Cheverus softball coach Theresa Hendrix, center, shown talking to her team during a 2018 game, has had her players at multiple positions in every practice this spring. Gregory Rec/Staff Photographer

High school softball coaches always want to have a utility player on the roster to fill in where needed. But this year, they are really stressing versatility among all their players.

The reason? COVID-19.

“The more versatile the girls can be, the better it is,” said Oceanside’s new head coach, Wes Drinkwater, who is also the school’s varsity football coach. “Something is going to happen, someone is going to have to quarantine, someone is going to get hurt. The sooner we’re ready for it, the better we’ll be. Already, in just three weeks, I’ve had two girls have to take two weeks off (to quarantine). It doesn’t take much. That’s how it’s going to have to be.”

Cheverus Coach Theresa Hendrix said she has her players at multiple positions in every practice.
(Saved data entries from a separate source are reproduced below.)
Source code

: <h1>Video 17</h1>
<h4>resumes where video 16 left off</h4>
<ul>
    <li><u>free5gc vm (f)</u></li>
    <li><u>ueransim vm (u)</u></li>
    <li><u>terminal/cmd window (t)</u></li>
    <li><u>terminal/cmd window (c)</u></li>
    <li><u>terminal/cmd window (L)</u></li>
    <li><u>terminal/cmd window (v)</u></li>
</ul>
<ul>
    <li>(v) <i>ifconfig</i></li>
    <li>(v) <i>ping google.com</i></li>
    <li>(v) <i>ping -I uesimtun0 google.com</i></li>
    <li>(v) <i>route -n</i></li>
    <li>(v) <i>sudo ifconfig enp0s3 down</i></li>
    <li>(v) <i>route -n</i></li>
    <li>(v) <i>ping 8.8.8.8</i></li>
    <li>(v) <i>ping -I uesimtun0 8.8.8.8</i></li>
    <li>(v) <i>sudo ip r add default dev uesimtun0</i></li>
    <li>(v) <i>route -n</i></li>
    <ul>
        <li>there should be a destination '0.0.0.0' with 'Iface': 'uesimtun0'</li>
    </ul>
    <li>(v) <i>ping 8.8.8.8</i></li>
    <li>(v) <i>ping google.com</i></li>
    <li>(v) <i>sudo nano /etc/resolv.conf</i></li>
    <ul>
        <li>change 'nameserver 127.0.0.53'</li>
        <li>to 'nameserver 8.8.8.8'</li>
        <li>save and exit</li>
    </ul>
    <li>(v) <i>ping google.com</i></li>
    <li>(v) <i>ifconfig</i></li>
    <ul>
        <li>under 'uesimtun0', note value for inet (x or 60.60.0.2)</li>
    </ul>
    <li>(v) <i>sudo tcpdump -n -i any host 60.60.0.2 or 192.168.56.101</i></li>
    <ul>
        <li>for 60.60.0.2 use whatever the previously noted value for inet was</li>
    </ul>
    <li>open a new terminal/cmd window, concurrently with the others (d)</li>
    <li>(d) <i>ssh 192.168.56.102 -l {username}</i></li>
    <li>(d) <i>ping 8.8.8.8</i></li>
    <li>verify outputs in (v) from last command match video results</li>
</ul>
“In drills, we’re learning the whole field, and in the long run that will be great for them, to understand the whole game of softball,” she said. “And the coach has to be flexible. Already, the girls have had to go remote (learning) for a couple of days, or they’ve had things to catch up with where they’ve needed extra help after school. That’s where the versatility comes in.”

Old Orchard Beach Coach Jason Webber is subscribing to that same message.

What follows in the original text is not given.